> **TASK STATEMENT**
Only an exact repetition of the lines from the one that holds "- Full audit trail for compliance" to the end of the records is wanted.

> **INPUT RECORDS**
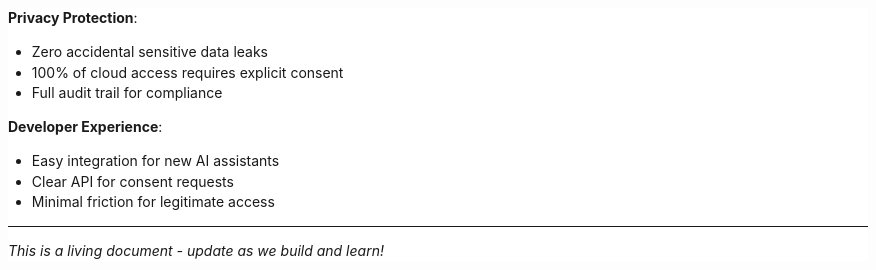 **Privacy Protection**:  
- Zero accidental sensitive data leaks
- 100% of cloud access requires explicit consent
- Full audit trail for compliance

**Developer Experience**:
- Easy integration for new AI assistants
- Clear API for consent requests
- Minimal friction for legitimate access

---

*This is a living document - update as we build and learn!*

> **ANSWER BOX**
- Full audit trail for compliance

**Developer Experience**:
- Easy integration for new AI assistants
- Clear API for consent requests
- Minimal friction for legitimate access

---

*This is a living document - update as we build and learn!*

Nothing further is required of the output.